▶ [Requirement] Beneath this instruction is a listing. Transcribe from it only the stretch from the line with "1. Start with" through the line with "## 🤝 Contributing", both end lines included, exactly as written.

====== Records to use ======

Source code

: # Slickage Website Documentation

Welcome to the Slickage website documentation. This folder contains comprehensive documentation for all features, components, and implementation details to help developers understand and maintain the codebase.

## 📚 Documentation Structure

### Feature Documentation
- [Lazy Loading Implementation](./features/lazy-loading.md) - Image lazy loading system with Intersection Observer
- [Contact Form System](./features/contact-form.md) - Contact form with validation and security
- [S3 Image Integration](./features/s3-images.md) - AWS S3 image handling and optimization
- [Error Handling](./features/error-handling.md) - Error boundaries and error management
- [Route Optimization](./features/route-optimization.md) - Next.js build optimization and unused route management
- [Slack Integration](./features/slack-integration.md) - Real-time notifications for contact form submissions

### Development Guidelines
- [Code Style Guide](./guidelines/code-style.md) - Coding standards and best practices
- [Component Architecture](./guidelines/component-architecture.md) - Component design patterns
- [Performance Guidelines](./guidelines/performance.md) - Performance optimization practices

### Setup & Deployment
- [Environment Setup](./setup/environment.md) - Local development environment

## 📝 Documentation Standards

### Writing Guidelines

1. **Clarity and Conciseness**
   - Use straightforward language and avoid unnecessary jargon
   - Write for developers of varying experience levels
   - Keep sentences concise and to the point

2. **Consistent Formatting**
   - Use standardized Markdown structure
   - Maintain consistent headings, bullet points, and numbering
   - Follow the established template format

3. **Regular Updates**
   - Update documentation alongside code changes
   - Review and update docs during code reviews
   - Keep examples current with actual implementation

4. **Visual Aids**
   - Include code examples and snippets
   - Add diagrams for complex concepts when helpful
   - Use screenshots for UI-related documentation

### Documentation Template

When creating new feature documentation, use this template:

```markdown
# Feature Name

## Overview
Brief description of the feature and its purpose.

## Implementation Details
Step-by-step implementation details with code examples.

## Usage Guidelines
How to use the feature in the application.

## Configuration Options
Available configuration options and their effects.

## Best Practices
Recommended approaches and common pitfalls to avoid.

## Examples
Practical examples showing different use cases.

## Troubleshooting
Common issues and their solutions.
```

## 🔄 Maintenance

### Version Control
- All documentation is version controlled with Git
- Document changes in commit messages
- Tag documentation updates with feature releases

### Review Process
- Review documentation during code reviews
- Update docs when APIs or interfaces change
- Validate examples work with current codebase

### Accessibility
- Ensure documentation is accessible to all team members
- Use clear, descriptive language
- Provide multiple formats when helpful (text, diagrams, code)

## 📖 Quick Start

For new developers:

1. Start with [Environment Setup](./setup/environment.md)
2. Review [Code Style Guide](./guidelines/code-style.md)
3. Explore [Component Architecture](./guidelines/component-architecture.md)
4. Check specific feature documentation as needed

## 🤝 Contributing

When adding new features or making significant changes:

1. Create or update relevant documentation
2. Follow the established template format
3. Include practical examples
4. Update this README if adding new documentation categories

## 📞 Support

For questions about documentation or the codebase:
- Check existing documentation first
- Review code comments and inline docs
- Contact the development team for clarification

======

▶ [Result below]
1. Start with [Environment Setup](./setup/environment.md)
2. Review [Code Style Guide](./guidelines/code-style.md)
3. Explore [Component Architecture](./guidelines/component-architecture.md)
4. Check specific feature documentation as needed

## 🤝 Contributing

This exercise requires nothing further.